New apartments proposed

Artist rendering.

New apartments proposed

Story By: LIZ FINNEGAN
11/25/2015


BAY SHORE—At last Wednesday’s planning board meeting, well-known local developer Larry Gargano presented a change of zone application to the board for a new mixed-use apartment building featuring 90 units, retail space and with a number of community areas. Although the board indicated that the design was in keeping with the downtown redevelopment model, they reserved decision to allow further review of the application.

The property, which is in three parcels, is located on Park Avenue in Bay Shore approximately 145 feet south of Union Boulevard, through a lot to Fourth Avenue (57,63, and 65 Park Avenue). The application requests change of zone from Business District to Downtown Development District. Site plan modifications were also requested. 

Of the three parcels of land, one is vacant and two currently have buildings on them, one of which is considered blighted. Gargano said the new structure that would be built there would be “an asset to Bay Shore.” “We’re very excited to present this project,” Gargano added. He also noted that the location would “strengthen the connection from the train station to Main Street.

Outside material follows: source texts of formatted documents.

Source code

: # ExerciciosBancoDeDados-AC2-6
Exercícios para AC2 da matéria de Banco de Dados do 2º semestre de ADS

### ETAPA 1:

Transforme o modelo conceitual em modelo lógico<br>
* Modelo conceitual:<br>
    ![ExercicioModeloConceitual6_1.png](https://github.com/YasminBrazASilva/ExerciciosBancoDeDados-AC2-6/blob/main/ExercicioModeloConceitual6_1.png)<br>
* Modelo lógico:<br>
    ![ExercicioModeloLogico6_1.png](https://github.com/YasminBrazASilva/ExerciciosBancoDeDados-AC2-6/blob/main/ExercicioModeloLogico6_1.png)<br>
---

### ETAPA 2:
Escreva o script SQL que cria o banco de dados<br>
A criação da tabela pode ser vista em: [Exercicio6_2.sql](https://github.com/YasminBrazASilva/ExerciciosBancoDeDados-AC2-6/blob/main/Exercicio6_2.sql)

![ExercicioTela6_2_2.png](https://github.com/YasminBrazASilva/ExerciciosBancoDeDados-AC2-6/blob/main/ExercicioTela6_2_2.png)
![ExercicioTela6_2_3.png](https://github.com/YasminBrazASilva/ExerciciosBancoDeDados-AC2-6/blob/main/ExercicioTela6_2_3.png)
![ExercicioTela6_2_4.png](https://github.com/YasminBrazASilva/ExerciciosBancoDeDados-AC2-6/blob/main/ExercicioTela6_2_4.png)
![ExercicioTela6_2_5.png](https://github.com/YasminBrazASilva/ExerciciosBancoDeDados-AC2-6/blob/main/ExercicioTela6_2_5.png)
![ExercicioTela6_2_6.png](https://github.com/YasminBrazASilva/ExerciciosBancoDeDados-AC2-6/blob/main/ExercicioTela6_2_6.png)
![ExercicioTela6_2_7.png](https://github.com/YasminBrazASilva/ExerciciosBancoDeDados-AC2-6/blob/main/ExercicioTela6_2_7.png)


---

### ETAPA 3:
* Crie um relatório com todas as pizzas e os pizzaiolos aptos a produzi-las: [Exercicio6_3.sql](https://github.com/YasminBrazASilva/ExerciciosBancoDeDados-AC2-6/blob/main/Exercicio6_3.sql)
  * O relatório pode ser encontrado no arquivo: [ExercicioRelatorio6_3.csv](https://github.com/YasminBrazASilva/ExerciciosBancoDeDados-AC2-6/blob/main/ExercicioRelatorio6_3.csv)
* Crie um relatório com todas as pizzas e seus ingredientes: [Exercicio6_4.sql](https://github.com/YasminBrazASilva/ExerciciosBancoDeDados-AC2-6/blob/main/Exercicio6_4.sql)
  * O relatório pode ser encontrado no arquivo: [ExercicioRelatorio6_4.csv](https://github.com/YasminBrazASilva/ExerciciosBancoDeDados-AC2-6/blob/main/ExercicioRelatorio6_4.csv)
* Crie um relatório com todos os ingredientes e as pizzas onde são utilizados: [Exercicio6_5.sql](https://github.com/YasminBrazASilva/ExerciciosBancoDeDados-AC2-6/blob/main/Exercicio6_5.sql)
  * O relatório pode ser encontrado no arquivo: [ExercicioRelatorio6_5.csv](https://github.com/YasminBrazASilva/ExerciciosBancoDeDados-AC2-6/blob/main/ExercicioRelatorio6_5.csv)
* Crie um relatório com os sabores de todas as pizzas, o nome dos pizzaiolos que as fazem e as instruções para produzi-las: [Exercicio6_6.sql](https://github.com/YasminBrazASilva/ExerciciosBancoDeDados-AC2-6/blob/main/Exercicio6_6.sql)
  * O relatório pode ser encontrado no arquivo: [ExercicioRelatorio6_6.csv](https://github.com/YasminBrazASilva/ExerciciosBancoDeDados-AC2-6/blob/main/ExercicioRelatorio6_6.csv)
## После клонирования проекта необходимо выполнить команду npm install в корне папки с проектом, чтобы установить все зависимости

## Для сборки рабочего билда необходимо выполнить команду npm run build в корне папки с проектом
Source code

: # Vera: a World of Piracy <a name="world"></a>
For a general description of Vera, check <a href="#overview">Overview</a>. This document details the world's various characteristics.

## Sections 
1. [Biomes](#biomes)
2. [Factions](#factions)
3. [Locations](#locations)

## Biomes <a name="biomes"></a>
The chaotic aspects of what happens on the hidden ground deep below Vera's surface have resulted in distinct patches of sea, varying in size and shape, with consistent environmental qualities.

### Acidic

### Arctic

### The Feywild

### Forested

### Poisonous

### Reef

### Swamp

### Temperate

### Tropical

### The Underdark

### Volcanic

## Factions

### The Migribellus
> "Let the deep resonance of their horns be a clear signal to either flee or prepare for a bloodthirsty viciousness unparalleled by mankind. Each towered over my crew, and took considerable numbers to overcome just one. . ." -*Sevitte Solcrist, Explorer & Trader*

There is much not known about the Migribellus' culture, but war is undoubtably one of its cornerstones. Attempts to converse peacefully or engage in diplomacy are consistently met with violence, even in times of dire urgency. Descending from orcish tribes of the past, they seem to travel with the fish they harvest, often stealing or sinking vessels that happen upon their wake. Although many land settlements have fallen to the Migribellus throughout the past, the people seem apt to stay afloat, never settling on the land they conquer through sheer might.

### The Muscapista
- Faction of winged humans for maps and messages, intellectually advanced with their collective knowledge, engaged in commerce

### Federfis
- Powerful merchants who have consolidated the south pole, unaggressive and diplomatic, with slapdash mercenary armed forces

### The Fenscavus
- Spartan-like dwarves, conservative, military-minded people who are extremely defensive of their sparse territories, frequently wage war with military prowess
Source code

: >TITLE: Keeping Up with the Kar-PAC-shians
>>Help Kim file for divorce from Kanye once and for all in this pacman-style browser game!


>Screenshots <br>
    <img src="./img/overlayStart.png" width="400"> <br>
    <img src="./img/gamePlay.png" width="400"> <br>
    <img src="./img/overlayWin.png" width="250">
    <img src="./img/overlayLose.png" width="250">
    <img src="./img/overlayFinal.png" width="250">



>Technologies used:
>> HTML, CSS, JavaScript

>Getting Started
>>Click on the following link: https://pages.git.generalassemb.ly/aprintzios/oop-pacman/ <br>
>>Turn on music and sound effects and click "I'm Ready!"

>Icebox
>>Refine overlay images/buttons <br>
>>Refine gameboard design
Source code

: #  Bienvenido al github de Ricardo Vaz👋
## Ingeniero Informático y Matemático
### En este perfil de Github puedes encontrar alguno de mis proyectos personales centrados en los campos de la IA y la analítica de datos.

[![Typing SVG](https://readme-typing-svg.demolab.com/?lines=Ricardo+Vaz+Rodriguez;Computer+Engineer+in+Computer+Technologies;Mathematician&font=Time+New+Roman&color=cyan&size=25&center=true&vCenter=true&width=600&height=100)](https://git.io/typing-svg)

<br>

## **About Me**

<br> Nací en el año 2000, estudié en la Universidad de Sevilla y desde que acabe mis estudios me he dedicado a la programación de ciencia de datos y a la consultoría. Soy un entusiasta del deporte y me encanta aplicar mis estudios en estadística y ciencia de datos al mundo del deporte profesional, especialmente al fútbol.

“It’s no secret… success is in mixed-use,” he added, and referred to the project as a continuation to the other developments that have been taking place in the same general area.

The apartments would consist of mostly studio and one-bedroom, with a few two-bedroom units as well. Community space would be scattered within the design, including the rooftop. There will be 1,000 square feet of retail as well.

Architect David Busch of Busch Associates in Bay Shore said the height of the building would be approximately 53 feet. Mixed materials that include the use of some brick have been incorporated into the design of the structure. “We tried to stay away from [designing] a large, rectangular mass,” added Busch.  And although there is a request for parking relaxation, he said there would be ample parking at grade level under the building, which would be the first floor of the five-story structure.

Gargano added that there is also parking available on the street that could be utilized by residents and guests. “When a downtown becomes successful, [parking issues] are an unintended consequence,” he remarked, adding, however, that its close proximity to both the Bay Shore Train Station and Main Street encourages more walking and less driving.

In response to a board member’s question about the impact to schools, Gargano said that has yet to be determined.

“This is not the type of development that’s attractive to families with kids,” he added.

The next planning board meeting will be held on Thursday, Dec. 3 at 6:30 p.m. in the Town Hall Board Room, 655 Main Street, Islip.